*EXTRACTED RECORDS*
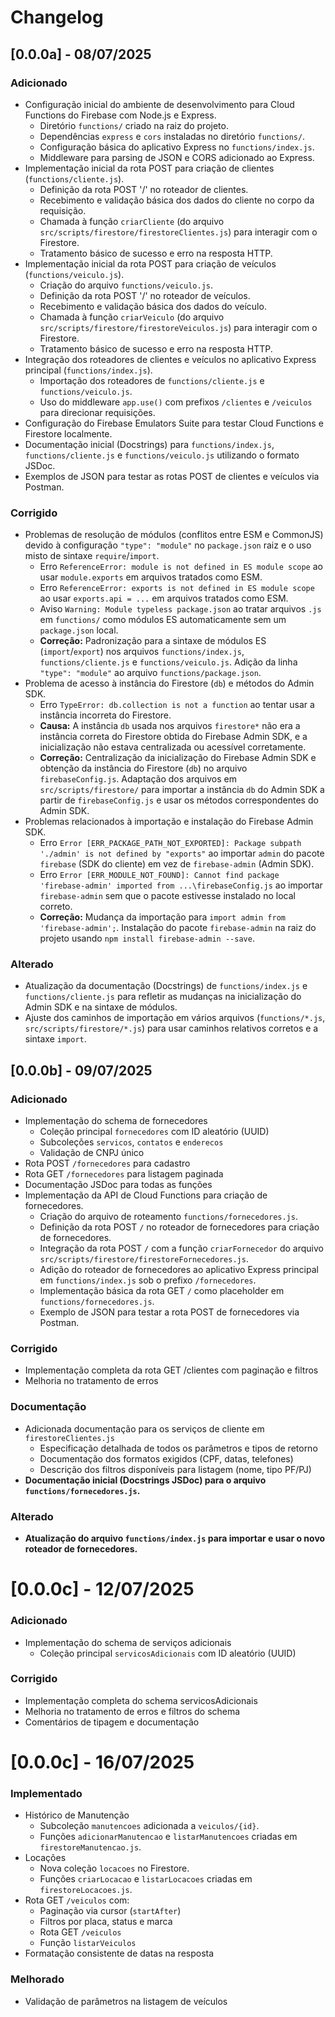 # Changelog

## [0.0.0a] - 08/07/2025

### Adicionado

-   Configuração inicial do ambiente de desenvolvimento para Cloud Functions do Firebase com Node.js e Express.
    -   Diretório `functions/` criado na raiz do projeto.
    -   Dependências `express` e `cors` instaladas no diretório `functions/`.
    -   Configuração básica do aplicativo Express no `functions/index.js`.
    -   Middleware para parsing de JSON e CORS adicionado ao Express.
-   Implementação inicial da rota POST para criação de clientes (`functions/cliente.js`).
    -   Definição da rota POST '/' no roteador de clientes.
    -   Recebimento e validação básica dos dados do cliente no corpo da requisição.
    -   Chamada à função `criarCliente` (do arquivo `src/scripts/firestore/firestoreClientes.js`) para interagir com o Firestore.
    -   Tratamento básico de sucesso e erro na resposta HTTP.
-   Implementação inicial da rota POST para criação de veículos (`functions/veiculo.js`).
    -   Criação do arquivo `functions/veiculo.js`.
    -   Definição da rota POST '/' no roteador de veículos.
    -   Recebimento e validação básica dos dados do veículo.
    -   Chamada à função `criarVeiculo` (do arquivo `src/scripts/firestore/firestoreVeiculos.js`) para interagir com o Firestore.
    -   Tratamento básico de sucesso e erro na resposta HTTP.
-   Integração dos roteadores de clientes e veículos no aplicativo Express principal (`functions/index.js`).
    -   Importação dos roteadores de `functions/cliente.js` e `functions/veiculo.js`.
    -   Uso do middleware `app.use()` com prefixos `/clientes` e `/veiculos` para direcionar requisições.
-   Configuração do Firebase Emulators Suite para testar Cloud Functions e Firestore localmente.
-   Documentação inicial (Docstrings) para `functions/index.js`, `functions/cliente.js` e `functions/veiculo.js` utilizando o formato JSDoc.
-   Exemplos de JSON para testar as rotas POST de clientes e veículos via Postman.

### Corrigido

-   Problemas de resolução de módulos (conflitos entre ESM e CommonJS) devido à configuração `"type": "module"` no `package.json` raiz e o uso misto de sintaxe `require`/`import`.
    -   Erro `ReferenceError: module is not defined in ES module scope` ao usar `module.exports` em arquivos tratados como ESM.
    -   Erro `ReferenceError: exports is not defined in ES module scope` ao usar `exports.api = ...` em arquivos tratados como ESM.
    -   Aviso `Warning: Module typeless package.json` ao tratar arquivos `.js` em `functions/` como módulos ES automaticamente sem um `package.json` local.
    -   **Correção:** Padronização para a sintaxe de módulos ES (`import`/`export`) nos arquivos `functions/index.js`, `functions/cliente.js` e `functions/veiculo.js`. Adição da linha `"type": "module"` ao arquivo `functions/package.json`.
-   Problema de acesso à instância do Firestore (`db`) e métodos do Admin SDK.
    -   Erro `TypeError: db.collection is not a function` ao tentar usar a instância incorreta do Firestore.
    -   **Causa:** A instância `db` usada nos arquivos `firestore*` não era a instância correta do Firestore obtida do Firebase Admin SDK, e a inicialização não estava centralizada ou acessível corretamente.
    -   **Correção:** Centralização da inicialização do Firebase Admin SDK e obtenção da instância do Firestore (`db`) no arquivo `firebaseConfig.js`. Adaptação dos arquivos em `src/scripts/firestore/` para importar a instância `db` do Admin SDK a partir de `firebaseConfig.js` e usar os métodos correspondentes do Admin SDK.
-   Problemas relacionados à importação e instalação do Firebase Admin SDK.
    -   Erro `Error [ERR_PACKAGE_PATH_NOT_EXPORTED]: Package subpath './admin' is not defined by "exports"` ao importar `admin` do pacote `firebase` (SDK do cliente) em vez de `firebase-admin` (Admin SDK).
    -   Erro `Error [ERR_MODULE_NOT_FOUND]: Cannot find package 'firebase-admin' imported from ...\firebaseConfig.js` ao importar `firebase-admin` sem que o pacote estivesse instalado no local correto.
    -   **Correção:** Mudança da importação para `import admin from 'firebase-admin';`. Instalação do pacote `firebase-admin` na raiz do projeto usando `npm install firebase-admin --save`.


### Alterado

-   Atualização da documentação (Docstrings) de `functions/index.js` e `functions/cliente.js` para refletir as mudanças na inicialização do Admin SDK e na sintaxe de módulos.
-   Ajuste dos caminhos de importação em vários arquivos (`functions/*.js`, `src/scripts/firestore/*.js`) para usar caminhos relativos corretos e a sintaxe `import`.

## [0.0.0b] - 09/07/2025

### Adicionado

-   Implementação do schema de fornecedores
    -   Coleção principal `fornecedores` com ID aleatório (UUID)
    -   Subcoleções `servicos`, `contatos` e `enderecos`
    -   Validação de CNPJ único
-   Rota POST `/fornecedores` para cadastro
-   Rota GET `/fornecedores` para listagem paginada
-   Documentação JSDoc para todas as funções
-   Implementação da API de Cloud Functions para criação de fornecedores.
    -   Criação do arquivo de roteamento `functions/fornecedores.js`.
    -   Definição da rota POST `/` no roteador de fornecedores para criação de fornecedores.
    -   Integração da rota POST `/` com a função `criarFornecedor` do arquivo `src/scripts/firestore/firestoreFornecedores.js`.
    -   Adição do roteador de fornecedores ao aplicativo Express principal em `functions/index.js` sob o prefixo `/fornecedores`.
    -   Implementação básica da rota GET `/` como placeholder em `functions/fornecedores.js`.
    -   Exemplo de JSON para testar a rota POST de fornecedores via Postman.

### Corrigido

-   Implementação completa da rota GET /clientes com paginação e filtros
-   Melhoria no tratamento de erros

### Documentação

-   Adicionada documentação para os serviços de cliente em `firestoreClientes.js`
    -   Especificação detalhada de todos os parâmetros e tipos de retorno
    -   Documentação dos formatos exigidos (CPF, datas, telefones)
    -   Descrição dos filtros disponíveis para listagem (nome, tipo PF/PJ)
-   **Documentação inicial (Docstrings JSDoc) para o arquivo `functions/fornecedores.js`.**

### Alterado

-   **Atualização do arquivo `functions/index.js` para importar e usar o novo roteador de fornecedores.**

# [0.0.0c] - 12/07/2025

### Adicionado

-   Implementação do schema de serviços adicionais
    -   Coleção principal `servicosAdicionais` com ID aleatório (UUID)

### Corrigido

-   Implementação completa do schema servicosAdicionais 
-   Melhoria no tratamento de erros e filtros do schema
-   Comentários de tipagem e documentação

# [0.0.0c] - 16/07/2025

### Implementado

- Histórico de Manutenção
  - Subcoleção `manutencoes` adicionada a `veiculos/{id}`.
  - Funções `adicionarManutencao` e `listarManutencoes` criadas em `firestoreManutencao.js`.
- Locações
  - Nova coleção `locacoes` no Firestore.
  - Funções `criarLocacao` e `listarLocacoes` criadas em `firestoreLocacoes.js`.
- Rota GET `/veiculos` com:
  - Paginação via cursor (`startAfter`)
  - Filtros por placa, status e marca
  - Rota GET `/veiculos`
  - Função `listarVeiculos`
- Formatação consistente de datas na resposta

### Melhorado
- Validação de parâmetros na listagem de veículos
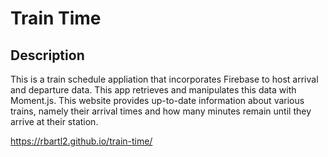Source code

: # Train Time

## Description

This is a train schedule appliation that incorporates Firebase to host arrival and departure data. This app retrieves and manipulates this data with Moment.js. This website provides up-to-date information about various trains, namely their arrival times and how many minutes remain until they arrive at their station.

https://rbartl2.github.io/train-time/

*TASK BRIEF*
Leaving every picture behind, retype the entries above exactly, from the first line through the line with "corpo da requisição.", and stop there.

*COMPLETED TASK*
 # Changelog

## [0.0.0a] - 08/07/2025

### Adicionado

-   Configuração inicial do ambiente de desenvolvimento para Cloud Functions do Firebase com Node.js e Express.
    -   Diretório `functions/` criado na raiz do projeto.
    -   Dependências `express` e `cors` instaladas no diretório `functions/`.
    -   Configuração básica do aplicativo Express no `functions/index.js`.
    -   Middleware para parsing de JSON e CORS adicionado ao Express.
-   Implementação inicial da rota POST para criação de clientes (`functions/cliente.js`).
    -   Definição da rota POST '/' no roteador de clientes.
    -   Recebimento e validação básica dos dados do cliente no corpo da requisição.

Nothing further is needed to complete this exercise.